Setser and I see things very much alike.
Instead, please note that slow drip abandonment of the dollar is what’s really happening. From my article …
Slow Drip Abandonment
- Trump’s actions have increasingly alienated US allies. Countries are genuinely sick of Trump, for the right reasons.
- The US has weaponized the US dollar (both Trump and Biden did this). Countries are fearful of getting caught in the crossfire.
- Tariffs and tariff avoidance.
- Trump has turned the US into an unreliable trading partner with his repeat threats, contradictions, and constant position shifts.
- America First has become a “My way or no way” set of demands, not negotiation tactics.
- China’s direct trade with the US is down and heading further down as a direct result of points 1 through 5.
- Importantly, it’s not just petrodollars. There is pressure on all dollar-denominated transactions.
- The US no longer imports much from the Mideast. So, the Mideast accumulates less dollars directly from the US. This is actually a US success story.
- There is no replacement in sight for the US dollar losing reserve currency status.

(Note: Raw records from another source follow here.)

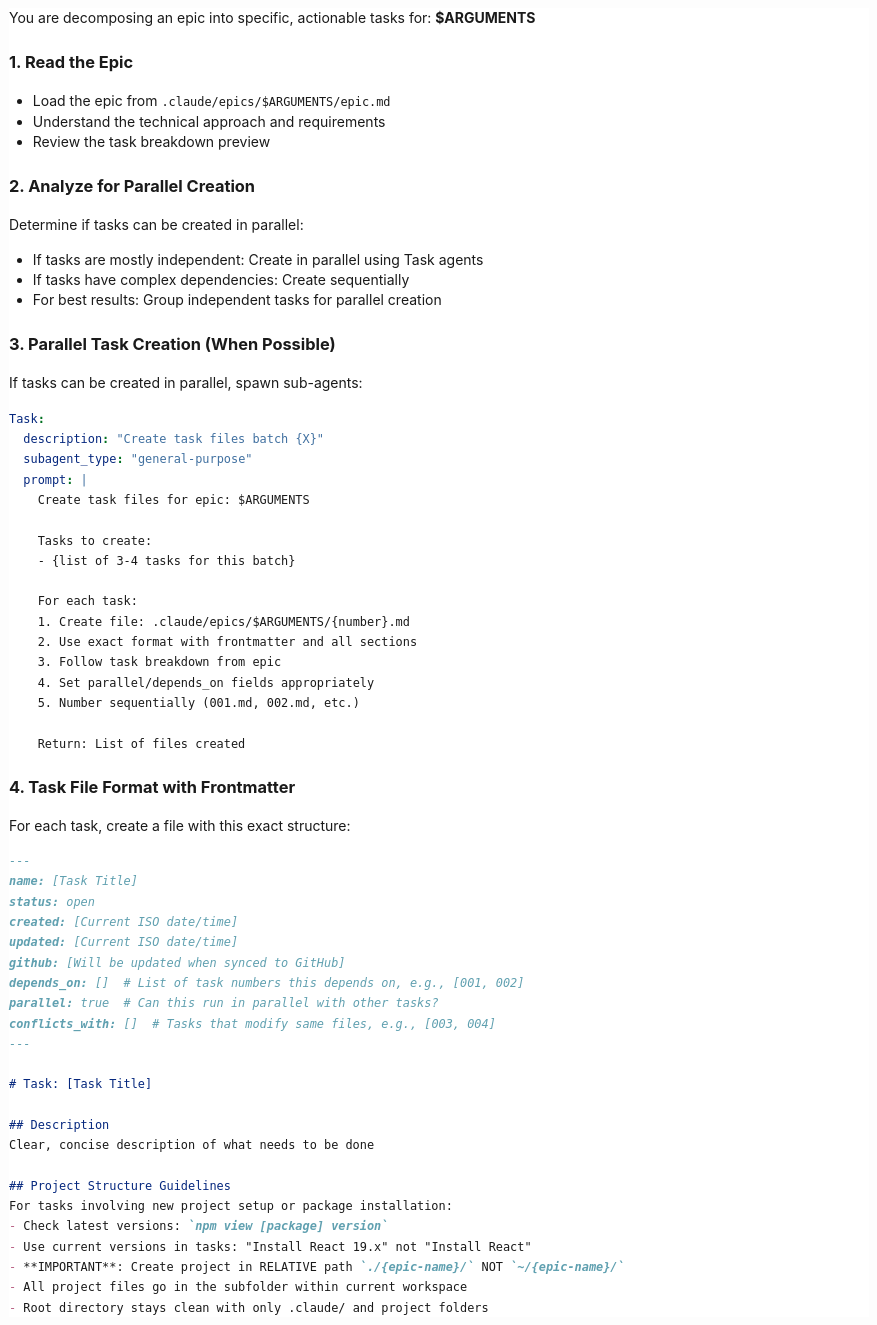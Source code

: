 You are decomposing an epic into specific, actionable tasks for: **$ARGUMENTS**

### 1. Read the Epic
- Load the epic from `.claude/epics/$ARGUMENTS/epic.md`
- Understand the technical approach and requirements
- Review the task breakdown preview

### 2. Analyze for Parallel Creation

Determine if tasks can be created in parallel:
- If tasks are mostly independent: Create in parallel using Task agents
- If tasks have complex dependencies: Create sequentially
- For best results: Group independent tasks for parallel creation

### 3. Parallel Task Creation (When Possible)

If tasks can be created in parallel, spawn sub-agents:

```yaml
Task:
  description: "Create task files batch {X}"
  subagent_type: "general-purpose"
  prompt: |
    Create task files for epic: $ARGUMENTS

    Tasks to create:
    - {list of 3-4 tasks for this batch}

    For each task:
    1. Create file: .claude/epics/$ARGUMENTS/{number}.md
    2. Use exact format with frontmatter and all sections
    3. Follow task breakdown from epic
    4. Set parallel/depends_on fields appropriately
    5. Number sequentially (001.md, 002.md, etc.)

    Return: List of files created
```

### 4. Task File Format with Frontmatter
For each task, create a file with this exact structure:

```markdown
---
name: [Task Title]
status: open
created: [Current ISO date/time]
updated: [Current ISO date/time]
github: [Will be updated when synced to GitHub]
depends_on: []  # List of task numbers this depends on, e.g., [001, 002]
parallel: true  # Can this run in parallel with other tasks?
conflicts_with: []  # Tasks that modify same files, e.g., [003, 004]
---

# Task: [Task Title]

## Description
Clear, concise description of what needs to be done

## Project Structure Guidelines
For tasks involving new project setup or package installation:
- Check latest versions: `npm view [package] version`
- Use current versions in tasks: "Install React 19.x" not "Install React"
- **IMPORTANT**: Create project in RELATIVE path `./{epic-name}/` NOT `~/{epic-name}/`
- All project files go in the subfolder within current workspace
- Root directory stays clean with only .claude/ and project folders
```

- There is a global incentive to shift away from dollars, when and where possible.
When and where possible is the key component of the slow drip abandonment idea. Dollar avoidance is not that easy or it would have happened in a major way already.
Trump has turned the US into an unreliable trading partner.
There are long-term consequences to Trumps threats. One of those consequences is US dollar avoidance.
Death of Dollar Silliness
Despite the above, the idea that the yuan will soon replace the dollar as the world’s reserve currency was then, and still is ridiculous for currency reasons, political reasons, and economic reasons.
Consider my October 25, 2017 take called Gold-Backed Petro-Yuan Silliness.
A massive amount of hype is spreading regarding China’s alleged ambitions to dethrone the dollar. The story this time involves China’s plan is to price oil in yuan using a gold-backed futures contract. Even if that were true, the impact would be zero. CNBC is now in on the hype: China has grand ambitions to dethrone the dollar. It may make a powerful move this year.
Repeat after me: It’s meaningless what currency oil is quoted in. Once you understand the inherent truth in that statement, you immediately laugh at headlines like that presented on CNBC.
Nothing has fundamentally changed regarding the yuan replacing the dollar as a major reserve currency.
China Flunks Five of Five Reserve Currency Tests
- Currency Requirement: If China wants to assume the role of having the world’s reserve currency, something I highly doubt actually, it will need to have a free-floating currency.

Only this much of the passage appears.